Unfortunately it seems that all of Robbie’s likeable qualities evaporate once he is sent to prison and then the army.  (Understandably.  His life is miserable.)  He is transformed into this sad, hollow, aching man, and he seems suddenly two-dimensional.

Cecilia is utterly cold throughout the film.  Keira Knightley is beautiful (although bony, my god!) but otherwise impenetrable.  Even the way she walks struck me as inhuman, with her shoulders pulled up and her arms out behind her.  I found her relationship with Briony to be lacking in affection, and her relationship with Robbie to be stiff and awkward.  I suppose a lot of what I interpreted as awkwardness is supposed to be sexual tension and suppressed passion, but it just didn’t read for me.  I found it hard to really invest myself in Cecilia and Robbie’s love story when I didn’t particularly care for them as characters.  Their story was passionate, certainly, and it was sexy, but they were both just so miserable that I didn’t want to root for them.

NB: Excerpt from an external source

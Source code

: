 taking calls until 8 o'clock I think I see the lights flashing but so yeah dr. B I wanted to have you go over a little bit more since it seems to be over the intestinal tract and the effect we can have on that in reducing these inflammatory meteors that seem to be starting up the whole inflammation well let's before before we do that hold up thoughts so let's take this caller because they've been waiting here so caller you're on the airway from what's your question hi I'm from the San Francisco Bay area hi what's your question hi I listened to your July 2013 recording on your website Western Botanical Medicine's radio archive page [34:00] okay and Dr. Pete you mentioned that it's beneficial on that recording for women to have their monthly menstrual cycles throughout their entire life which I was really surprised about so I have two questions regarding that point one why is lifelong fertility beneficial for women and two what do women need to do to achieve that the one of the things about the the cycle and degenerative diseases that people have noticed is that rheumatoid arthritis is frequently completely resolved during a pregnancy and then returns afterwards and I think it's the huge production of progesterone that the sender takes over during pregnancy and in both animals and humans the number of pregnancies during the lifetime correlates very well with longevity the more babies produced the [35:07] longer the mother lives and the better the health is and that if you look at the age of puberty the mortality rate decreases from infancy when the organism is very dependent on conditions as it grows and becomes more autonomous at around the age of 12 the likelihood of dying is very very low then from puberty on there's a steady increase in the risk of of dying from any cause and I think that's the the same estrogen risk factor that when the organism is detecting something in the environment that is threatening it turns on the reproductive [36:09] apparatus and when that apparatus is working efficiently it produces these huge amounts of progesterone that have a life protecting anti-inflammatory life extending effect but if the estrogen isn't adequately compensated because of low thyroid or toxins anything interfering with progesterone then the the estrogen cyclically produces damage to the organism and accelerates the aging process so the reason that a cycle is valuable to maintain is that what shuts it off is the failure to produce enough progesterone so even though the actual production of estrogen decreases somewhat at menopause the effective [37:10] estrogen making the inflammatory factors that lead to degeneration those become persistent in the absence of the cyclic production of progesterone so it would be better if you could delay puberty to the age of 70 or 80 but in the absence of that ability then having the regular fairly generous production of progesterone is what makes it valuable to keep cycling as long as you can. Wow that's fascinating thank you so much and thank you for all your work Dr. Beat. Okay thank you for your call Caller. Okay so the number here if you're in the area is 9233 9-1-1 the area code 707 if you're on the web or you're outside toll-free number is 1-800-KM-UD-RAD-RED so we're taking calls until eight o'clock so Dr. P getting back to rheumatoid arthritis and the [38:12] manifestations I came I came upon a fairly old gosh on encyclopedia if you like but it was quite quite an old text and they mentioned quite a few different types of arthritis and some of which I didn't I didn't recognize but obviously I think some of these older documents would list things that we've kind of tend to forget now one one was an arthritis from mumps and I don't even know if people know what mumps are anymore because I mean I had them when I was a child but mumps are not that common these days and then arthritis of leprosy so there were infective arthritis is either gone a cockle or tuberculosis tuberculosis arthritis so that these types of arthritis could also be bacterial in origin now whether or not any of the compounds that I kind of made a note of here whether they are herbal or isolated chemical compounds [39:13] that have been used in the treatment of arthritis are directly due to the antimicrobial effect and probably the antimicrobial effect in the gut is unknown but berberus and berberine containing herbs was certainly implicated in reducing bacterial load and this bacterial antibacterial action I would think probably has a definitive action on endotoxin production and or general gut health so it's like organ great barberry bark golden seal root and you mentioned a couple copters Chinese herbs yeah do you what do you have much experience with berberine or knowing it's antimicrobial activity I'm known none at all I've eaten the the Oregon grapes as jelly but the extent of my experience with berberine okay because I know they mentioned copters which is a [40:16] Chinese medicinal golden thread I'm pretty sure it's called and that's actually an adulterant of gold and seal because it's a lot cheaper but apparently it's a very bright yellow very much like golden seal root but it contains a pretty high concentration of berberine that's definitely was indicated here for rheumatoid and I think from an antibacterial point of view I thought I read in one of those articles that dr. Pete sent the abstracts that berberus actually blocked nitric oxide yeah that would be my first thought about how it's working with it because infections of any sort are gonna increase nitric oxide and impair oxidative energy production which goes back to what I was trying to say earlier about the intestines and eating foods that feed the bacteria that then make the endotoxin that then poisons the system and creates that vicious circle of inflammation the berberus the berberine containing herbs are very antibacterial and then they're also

Perhaps my favorite scene in the movie is a flashback in which Robbie recalls Briony jumping into a lake so that he will save her.  She is delighted when he does, beaming as he drags her out of the water, and we suddenly realize that Briony has feelings of her own for Robbie.  She thanks him for saving her life, and he calls her a “stupid child”—which is perfect, because not only is he furious and oblivious to her feelings, but he also infantilizes her.  A child is exactly the opposite of what Briony wants to be in Robbie’s eyes.  Briony is also wearing a swimsuit and cap, just as Cecilia wears earlier in the film, and she looks particularly childlike in comparison to her glamorous older sister.  This scene really changed the lens through which I saw the whole story.  To think that Briony is motivated by her own crush on Robbie modifies everything that we have seen so far.  It is also the most humanizing moment for Briony up until this point.  For the first time in the film, I actually felt sorry for her.

Overall, an overwhelmingly British movie.  A lot of tea.  A lot of quick, quippy dialogue, tempered with scenes of quiet, contained angst and meaningful eye contact.  The whole film was a little depressing for my taste—it was so pessimistic that I ended up with a “so what” feeling at the end.  This, unfortunately, I think had to do with the lack of connection that I felt with the characters.

Things I will say for the film: it was sexy.  And beautifully shot.  But my god, what on earth kind of a name is Briony?